Patients or households whose trust in Philips Respironics post-2021 recall is not intact — even for documented-remediated DreamStation 1 units or DreamStation 2 platform units — should default to the Lumis 150 for AVAPS-equivalent therapy.
Verdict
For the default home-NIV patient with documented nocturnal hypoventilation — severe OHS, advanced NMD, chronic hypercapnic COPD — the ResMed Lumis 150 VPAP ST at ₹63,490 is the right pick. iVAPS mode, full six-mode clinical stack, native AirView cellular, iBR backup-rate intelligence, VSync leak management, 3-year dealer-extension warranty. The price is defensible when iVAPS is clinically required.
For ST-mode backup-rate indications without hypoventilation — central sleep apnoea, NMD with preserved effort, moderate OHS, COPD-OSA overlap with mild hypercapnia — the ResMed Lumis 100 VPAP ST at ₹47,900 is the best-value clinical ST BiPAP in the Indian market. Same five-mode stack minus iVAPS, iBR, PAC mode, and a decade-mature comfort envelope.

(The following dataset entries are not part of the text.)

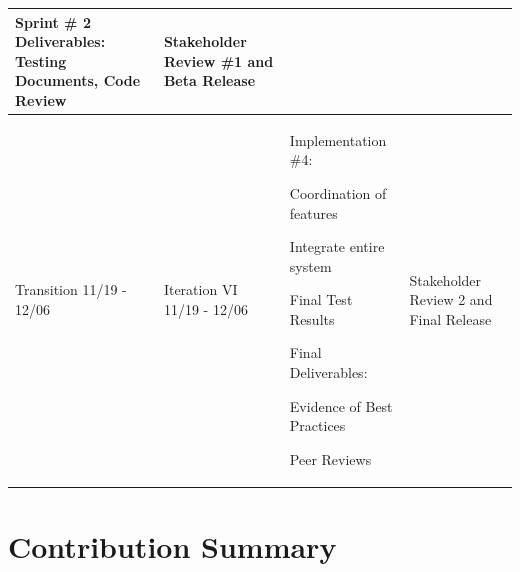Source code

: \documentclass[11pt]{article}
\newenvironment{packed_itemize}{
\begin{itemize}
  \setlength{\itemsep}{1pt}
  \setlength{\parskip}{0pt}
  \setlength{\parsep}{0pt}
}{\end{itemize}}
\begin{document}
\begin{tabular}{|m{0.9in}|m{0.9in}|m{4in}|m{.8in}|}
Sprint \# 2 Deliverables:
 Testing Documents, Code Review &
Stakeholder Review \#1
and
Beta Release \\ \hline
Transition  11/19 - 12/06 &
Iteration VI 11/19 - 12/06 & \vspace{0.1in}
Implementation \#4:
	\begin{packed_itemize}
		\vspace{-0.15in}
		\item Coordination of features
		\item Integrate entire system
	\end{packed_itemize}
Final Test Results

Final Deliverables:
	\begin{packed_itemize}
	\vspace{-0.15in}
		\item Evidence of Best Practices
		\item Peer Reviews
	\vspace{-0.15in}
	\end{packed_itemize}
&
Stakeholder Review 2 and Final Release \\
\hline
\end{tabular}


\section{Contribution Summary}
\end{document}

For documented CPAP-failure OSA or complex sleep apnoea without central burden, the ResMed AirCurve 10 V Auto at ₹66,800 is the correct auto-BiPAP pick — but only on a documented CPAP-failure or complex-apnoea indication. Do not default-upgrade an uncomplicated OSA patient from AirSense to AirCurve.
For volume-assured home NIV patients whose budget cannot reach the Lumis 150 or DreamStation AVAPS tier, the Home Medix HM-BV-30 at ₹29,000 is the defensible answer. TVAPS at sub-premium pricing is genuinely rare in the Indian market, and the seven-mode stack plus central-apnea detection clears the functional bar. The trade is no cloud, no heated tube, and service coverage concentrated in South and West India.

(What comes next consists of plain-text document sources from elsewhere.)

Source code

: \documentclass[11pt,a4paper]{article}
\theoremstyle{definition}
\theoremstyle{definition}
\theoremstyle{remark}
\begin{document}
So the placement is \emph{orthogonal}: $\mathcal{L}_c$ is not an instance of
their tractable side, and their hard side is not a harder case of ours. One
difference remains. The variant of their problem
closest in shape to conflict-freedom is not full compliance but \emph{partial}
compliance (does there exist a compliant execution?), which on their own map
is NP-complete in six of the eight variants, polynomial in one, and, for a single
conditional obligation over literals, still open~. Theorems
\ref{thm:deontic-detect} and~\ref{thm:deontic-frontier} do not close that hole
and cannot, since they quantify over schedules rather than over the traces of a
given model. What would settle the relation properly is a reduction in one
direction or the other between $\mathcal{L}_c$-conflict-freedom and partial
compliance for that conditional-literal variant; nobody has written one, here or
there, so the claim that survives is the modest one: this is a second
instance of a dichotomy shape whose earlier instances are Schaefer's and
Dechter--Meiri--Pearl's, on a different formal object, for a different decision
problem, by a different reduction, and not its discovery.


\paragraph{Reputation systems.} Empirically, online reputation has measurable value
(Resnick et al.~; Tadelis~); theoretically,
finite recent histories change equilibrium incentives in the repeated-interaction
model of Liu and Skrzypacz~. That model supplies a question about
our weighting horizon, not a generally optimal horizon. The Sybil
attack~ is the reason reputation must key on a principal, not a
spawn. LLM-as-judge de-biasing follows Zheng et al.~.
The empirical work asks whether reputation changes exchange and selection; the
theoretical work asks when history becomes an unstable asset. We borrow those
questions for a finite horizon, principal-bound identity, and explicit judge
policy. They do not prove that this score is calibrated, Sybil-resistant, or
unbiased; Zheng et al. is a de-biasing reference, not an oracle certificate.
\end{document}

For AVAPS-indicated patients in clinics on Philips Care Orchestrator platform (rather than ResMed AirView), the Philips DreamStation BiPAP AVAPS at ₹77,952 is the defensible alternative to the Lumis 150 — with mandatory serial-number verification of foam-remediation status at purchase.
Consult your prescribing respiratory physician before finalising any BiPAP purchase against your specific PSG and clinical picture — BiPAP indication is where many Indian patients are mis-specced into a therapy tier that does not match the disease.